> **What to produce**
Each entry is to be retyped exactly as it appears, and each image is to be dropped.

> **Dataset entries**
★ ★ ★ ★
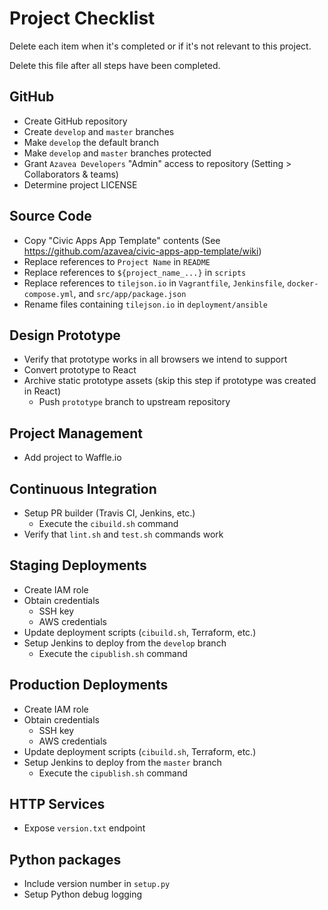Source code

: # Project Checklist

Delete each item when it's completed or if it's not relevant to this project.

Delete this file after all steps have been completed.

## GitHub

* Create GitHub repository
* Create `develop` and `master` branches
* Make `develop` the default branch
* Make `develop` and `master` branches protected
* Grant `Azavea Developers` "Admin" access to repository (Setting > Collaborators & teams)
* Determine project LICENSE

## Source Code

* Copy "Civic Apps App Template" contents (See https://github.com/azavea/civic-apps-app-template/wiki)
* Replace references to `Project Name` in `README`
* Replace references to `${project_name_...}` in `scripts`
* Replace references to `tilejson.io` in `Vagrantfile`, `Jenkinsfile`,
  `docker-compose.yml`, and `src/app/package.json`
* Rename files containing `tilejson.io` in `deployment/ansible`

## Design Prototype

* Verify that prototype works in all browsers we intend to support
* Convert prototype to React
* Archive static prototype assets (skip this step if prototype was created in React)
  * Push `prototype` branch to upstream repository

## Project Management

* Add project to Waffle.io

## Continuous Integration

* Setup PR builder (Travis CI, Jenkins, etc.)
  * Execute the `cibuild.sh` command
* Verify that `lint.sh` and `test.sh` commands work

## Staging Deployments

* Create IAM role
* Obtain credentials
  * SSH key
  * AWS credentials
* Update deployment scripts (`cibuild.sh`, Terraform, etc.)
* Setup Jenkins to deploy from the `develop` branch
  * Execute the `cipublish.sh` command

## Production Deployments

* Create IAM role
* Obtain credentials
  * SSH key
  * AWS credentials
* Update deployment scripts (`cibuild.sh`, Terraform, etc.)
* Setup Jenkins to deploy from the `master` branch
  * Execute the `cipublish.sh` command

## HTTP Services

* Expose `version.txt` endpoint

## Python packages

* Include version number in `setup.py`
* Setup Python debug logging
★ ★ ★ ★
> **Output for this exercise**
Source code

: # Project Checklist

Delete each item when it's completed or if it's not relevant to this project.

Delete this file after all steps have been completed.

## GitHub

* Create GitHub repository
* Create `develop` and `master` branches
* Make `develop` the default branch
* Make `develop` and `master` branches protected
* Grant `Azavea Developers` "Admin" access to repository (Setting > Collaborators & teams)
* Determine project LICENSE

## Source Code

* Copy "Civic Apps App Template" contents (See https://github.com/azavea/civic-apps-app-template/wiki)
* Replace references to `Project Name` in `README`
* Replace references to `${project_name_...}` in `scripts`
* Replace references to `tilejson.io` in `Vagrantfile`, `Jenkinsfile`,
  `docker-compose.yml`, and `src/app/package.json`
* Rename files containing `tilejson.io` in `deployment/ansible`

## Design Prototype

* Verify that prototype works in all browsers we intend to support
* Convert prototype to React
* Archive static prototype assets (skip this step if prototype was created in React)
  * Push `prototype` branch to upstream repository

## Project Management

* Add project to Waffle.io

## Continuous Integration

* Setup PR builder (Travis CI, Jenkins, etc.)
  * Execute the `cibuild.sh` command
* Verify that `lint.sh` and `test.sh` commands work

## Staging Deployments

* Create IAM role
* Obtain credentials
  * SSH key
  * AWS credentials
* Update deployment scripts (`cibuild.sh`, Terraform, etc.)
* Setup Jenkins to deploy from the `develop` branch
  * Execute the `cipublish.sh` command

## Production Deployments

* Create IAM role
* Obtain credentials
  * SSH key
  * AWS credentials
* Update deployment scripts (`cibuild.sh`, Terraform, etc.)
* Setup Jenkins to deploy from the `master` branch
  * Execute the `cipublish.sh` command

## HTTP Services

* Expose `version.txt` endpoint

## Python packages

* Include version number in `setup.py`
* Setup Python debug logging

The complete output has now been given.